Work to be completed: Collect all lines from the records below that include the word "send".
-=-=-=-=-
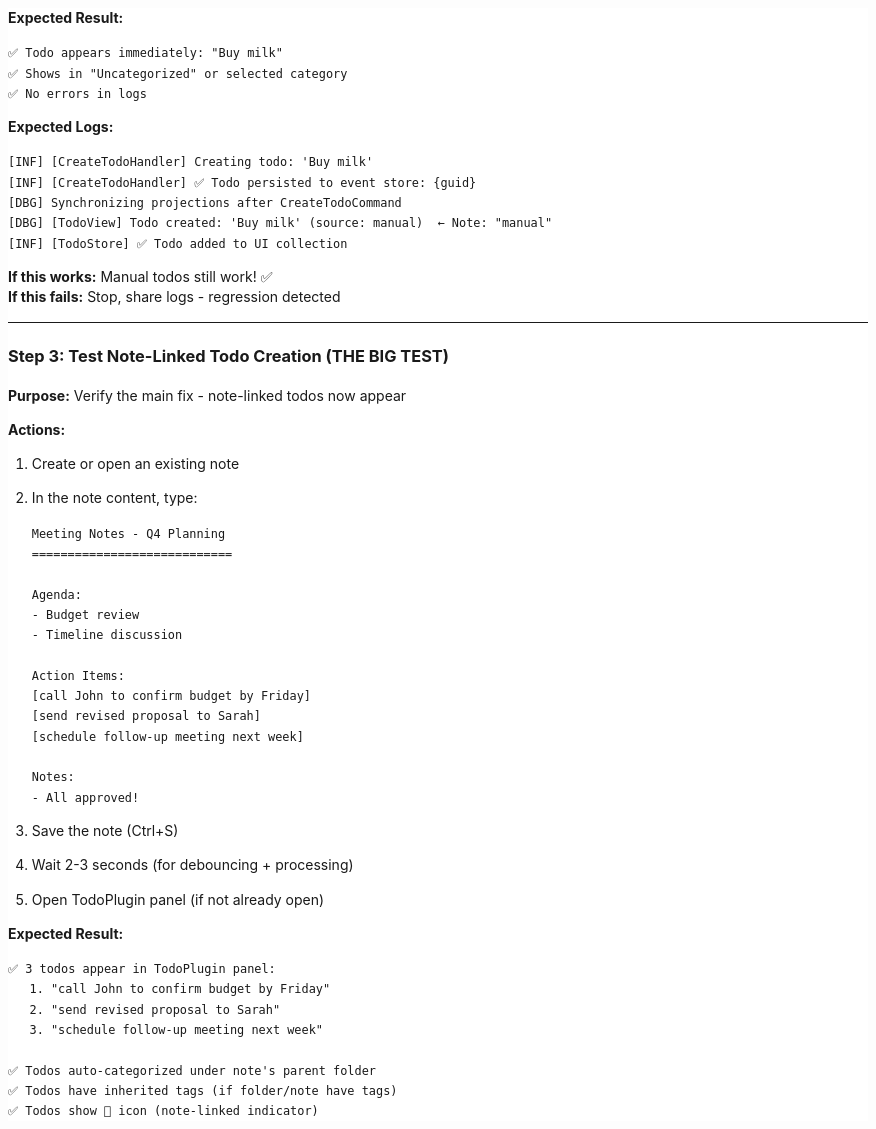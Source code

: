 **Expected Result:**
```
✅ Todo appears immediately: "Buy milk"
✅ Shows in "Uncategorized" or selected category
✅ No errors in logs
```

**Expected Logs:**
```
[INF] [CreateTodoHandler] Creating todo: 'Buy milk'
[INF] [CreateTodoHandler] ✅ Todo persisted to event store: {guid}
[DBG] Synchronizing projections after CreateTodoCommand
[DBG] [TodoView] Todo created: 'Buy milk' (source: manual)  ← Note: "manual"
[INF] [TodoStore] ✅ Todo added to UI collection
```

**If this works:** Manual todos still work! ✅  
**If this fails:** Stop, share logs - regression detected

---

### **Step 3: Test Note-Linked Todo Creation (THE BIG TEST)**

**Purpose:** Verify the main fix - note-linked todos now appear

**Actions:**
1. Create or open an existing note
2. In the note content, type:
   ```
   Meeting Notes - Q4 Planning
   ============================
   
   Agenda:
   - Budget review
   - Timeline discussion
   
   Action Items:
   [call John to confirm budget by Friday]
   [send revised proposal to Sarah]
   [schedule follow-up meeting next week]
   
   Notes:
   - All approved!
   ```

3. Save the note (Ctrl+S)
4. Wait 2-3 seconds (for debouncing + processing)
5. Open TodoPlugin panel (if not already open)

**Expected Result:**
```
✅ 3 todos appear in TodoPlugin panel:
   1. "call John to confirm budget by Friday"
   2. "send revised proposal to Sarah"  
   3. "schedule follow-up meeting next week"

✅ Todos auto-categorized under note's parent folder
✅ Todos have inherited tags (if folder/note have tags)
✅ Todos show 📄 icon (note-linked indicator)
```

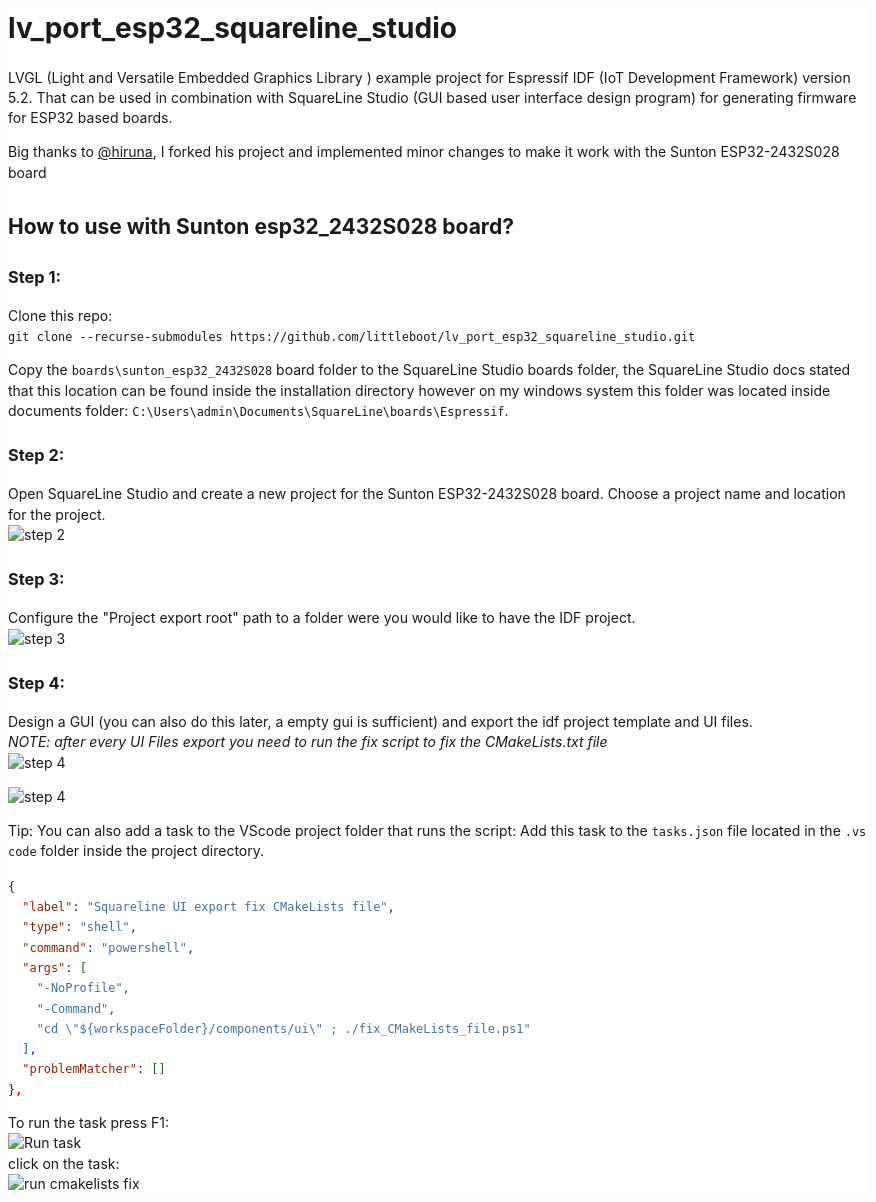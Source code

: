 # lv_port_esp32_squareline_studio
LVGL (Light and Versatile Embedded Graphics Library ) example project for Espressif IDF (IoT Development Framework) version 5.2. That can be used in combination with SquareLine Studio (GUI based user interface design program) for generating firmware for ESP32 based boards.  

Big thanks to [@hiruna](https://github.com/hiruna), I forked his project and implemented minor changes to make it work with the Sunton ESP32-2432S028 board

## How to use with Sunton esp32_2432S028 board?
### Step 1:
Clone this repo:  
`git clone --recurse-submodules https://github.com/littleboot/lv_port_esp32_squareline_studio.git`  

Copy the `boards\sunton_esp32_2432S028` board folder to the SquareLine Studio boards folder, the SquareLine Studio docs stated that this location can be found inside the installation directory however on my windows system this folder was located inside documents folder: `C:\Users\admin\Documents\SquareLine\boards\Espressif`.

### Step 2:
Open SquareLine Studio and create a new project for the Sunton ESP32-2432S028 board. Choose a project name and location for the project.  
![step 2](doc/img/create_gui_prj.png)

### Step 3:
Configure the "Project export root" path to a folder were you would like to have the IDF project.  
![step 3](doc/img/changing_prj_root_path.png)  

### Step 4:
Design a GUI (you can also do this later, a empty gui is sufficient) and export the idf project template and UI files.  
*NOTE: after every UI Files export you need to run the fix script to fix the CMakeLists.txt file*  
![step 4](doc/img/exporting_ui_files.png)  

![step 4](doc/img/run_fix_script.png)  

Tip:
You can also add a task to the VScode project folder that runs the script:
Add this task to the `tasks.json` file located in the `.vscode` folder inside the project directory.
```json
{
  "label": "Squareline UI export fix CMakeLists file",
  "type": "shell",
  "command": "powershell",
  "args": [
    "-NoProfile",
    "-Command",
    "cd \"${workspaceFolder}/components/ui\" ; ./fix_CMakeLists_file.ps1"
  ],
  "problemMatcher": []
},
```
To run the task press F1:  
![Run task](doc/img/run_task_vscode.png)  
click on the task:  
![run cmakelists fix](doc/img/run_cmakelists_fix_task.png)  

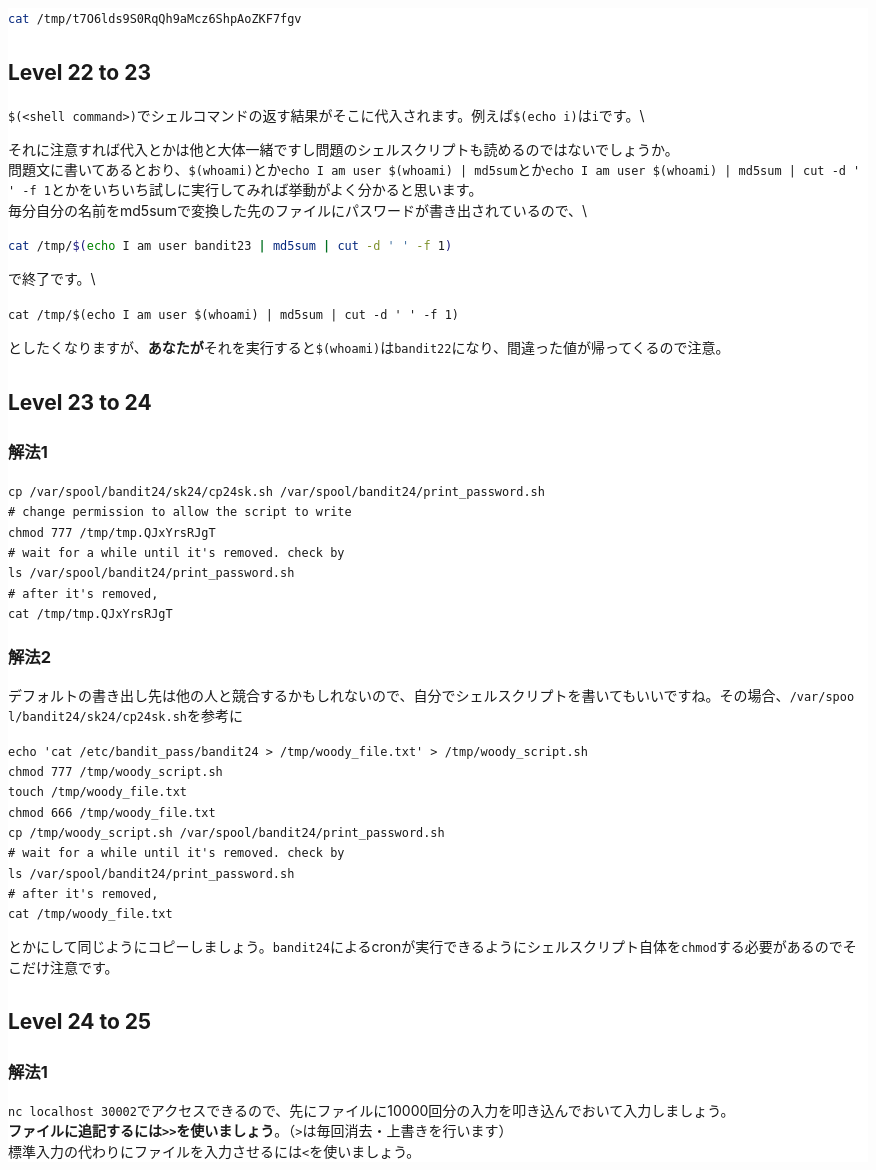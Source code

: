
 ```bash
cat /tmp/t7O6lds9S0RqQh9aMcz6ShpAoZKF7fgv
```

## Level 22 to 23
`$(<shell command>)`でシェルコマンドの返す結果がそこに代入されます。例えば`$(echo i)`は`i`です。\

それに注意すれば代入とかは他と大体一緒ですし問題のシェルスクリプトも読めるのではないでしょうか。\
問題文に書いてあるとおり、`$(whoami)`とか`echo I am user $(whoami) | md5sum`とか`echo I am user $(whoami) | md5sum | cut -d ' ' -f 1`とかをいちいち試しに実行してみれば挙動がよく分かると思います。\
毎分自分の名前をmd5sumで変換した先のファイルにパスワードが書き出されているので、\
```bash
cat /tmp/$(echo I am user bandit23 | md5sum | cut -d ' ' -f 1)
```
で終了です。\

```
cat /tmp/$(echo I am user $(whoami) | md5sum | cut -d ' ' -f 1)
```
としたくなりますが、**あなたが**それを実行すると`$(whoami)`は`bandit22`になり、間違った値が帰ってくるので注意。

## Level 23 to 24
### 解法1
```
cp /var/spool/bandit24/sk24/cp24sk.sh /var/spool/bandit24/print_password.sh
# change permission to allow the script to write
chmod 777 /tmp/tmp.QJxYrsRJgT
# wait for a while until it's removed. check by
ls /var/spool/bandit24/print_password.sh
# after it's removed,
cat /tmp/tmp.QJxYrsRJgT
```

### 解法2
デフォルトの書き出し先は他の人と競合するかもしれないので、自分でシェルスクリプトを書いてもいいですね。その場合、`/var/spool/bandit24/sk24/cp24sk.sh`を参考に
```
echo 'cat /etc/bandit_pass/bandit24 > /tmp/woody_file.txt' > /tmp/woody_script.sh
chmod 777 /tmp/woody_script.sh
touch /tmp/woody_file.txt
chmod 666 /tmp/woody_file.txt
cp /tmp/woody_script.sh /var/spool/bandit24/print_password.sh
# wait for a while until it's removed. check by
ls /var/spool/bandit24/print_password.sh
# after it's removed,
cat /tmp/woody_file.txt
```

とかにして同じようにコピーしましょう。`bandit24`によるcronが実行できるようにシェルスクリプト自体を`chmod`する必要があるのでそこだけ注意です。

## Level 24 to 25

### 解法1
`nc localhost 30002`でアクセスできるので、先にファイルに10000回分の入力を叩き込んでおいて入力しましょう。\
**ファイルに追記するには`>>`を使いましょう**。（`>`は毎回消去・上書きを行います）\
標準入力の代わりにファイルを入力させるには`<`を使いましょう。
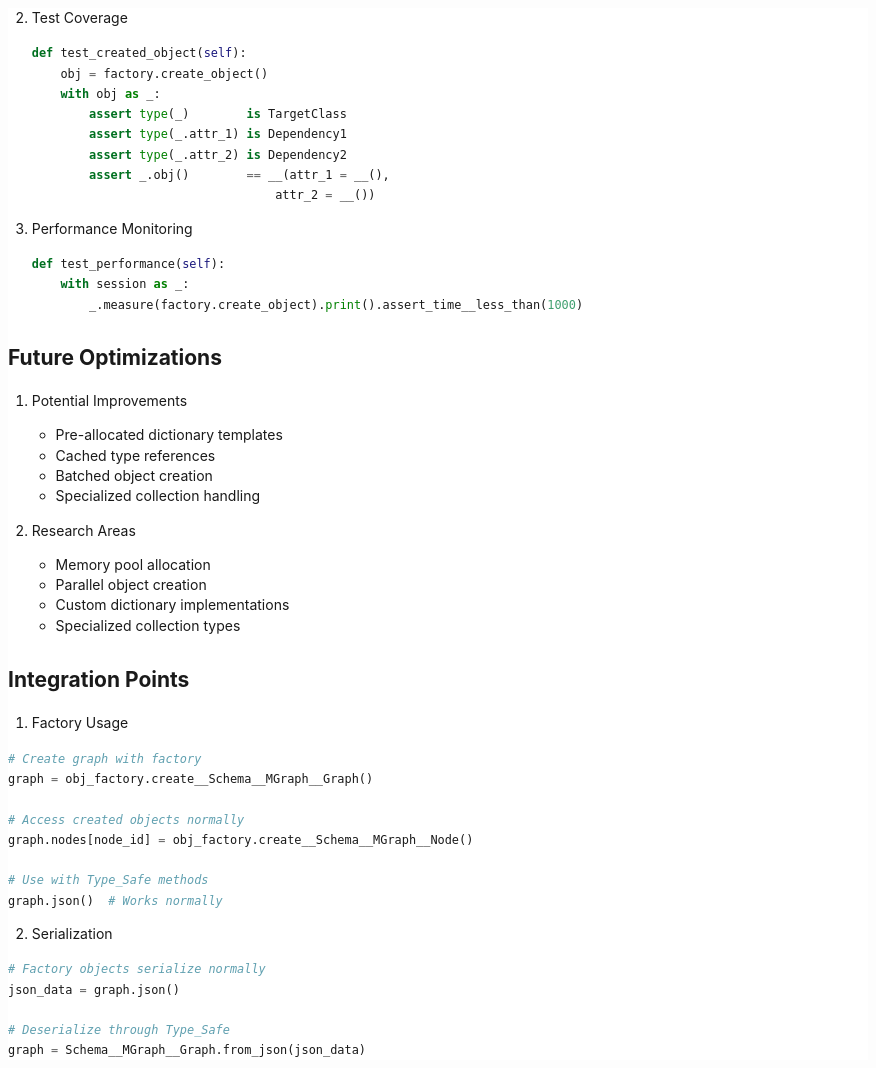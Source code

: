 2. Test Coverage
   ```python
   def test_created_object(self):
       obj = factory.create_object()
       with obj as _:
           assert type(_)        is TargetClass
           assert type(_.attr_1) is Dependency1
           assert type(_.attr_2) is Dependency2
           assert _.obj()        == __(attr_1 = __(),
                                     attr_2 = __())
   ```

3. Performance Monitoring
   ```python
   def test_performance(self):
       with session as _:
           _.measure(factory.create_object).print().assert_time__less_than(1000)
   ```

## Future Optimizations

1. Potential Improvements
   - Pre-allocated dictionary templates
   - Cached type references
   - Batched object creation
   - Specialized collection handling

2. Research Areas
   - Memory pool allocation
   - Parallel object creation
   - Custom dictionary implementations
   - Specialized collection types

## Integration Points

1. Factory Usage
```python
# Create graph with factory
graph = obj_factory.create__Schema__MGraph__Graph()

# Access created objects normally
graph.nodes[node_id] = obj_factory.create__Schema__MGraph__Node()

# Use with Type_Safe methods
graph.json()  # Works normally
```

2. Serialization
```python
# Factory objects serialize normally
json_data = graph.json()

# Deserialize through Type_Safe
graph = Schema__MGraph__Graph.from_json(json_data)
```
-=-=-=-=-
Task solution:
   [send revised proposal to Sarah]
   2. "send revised proposal to Sarah"  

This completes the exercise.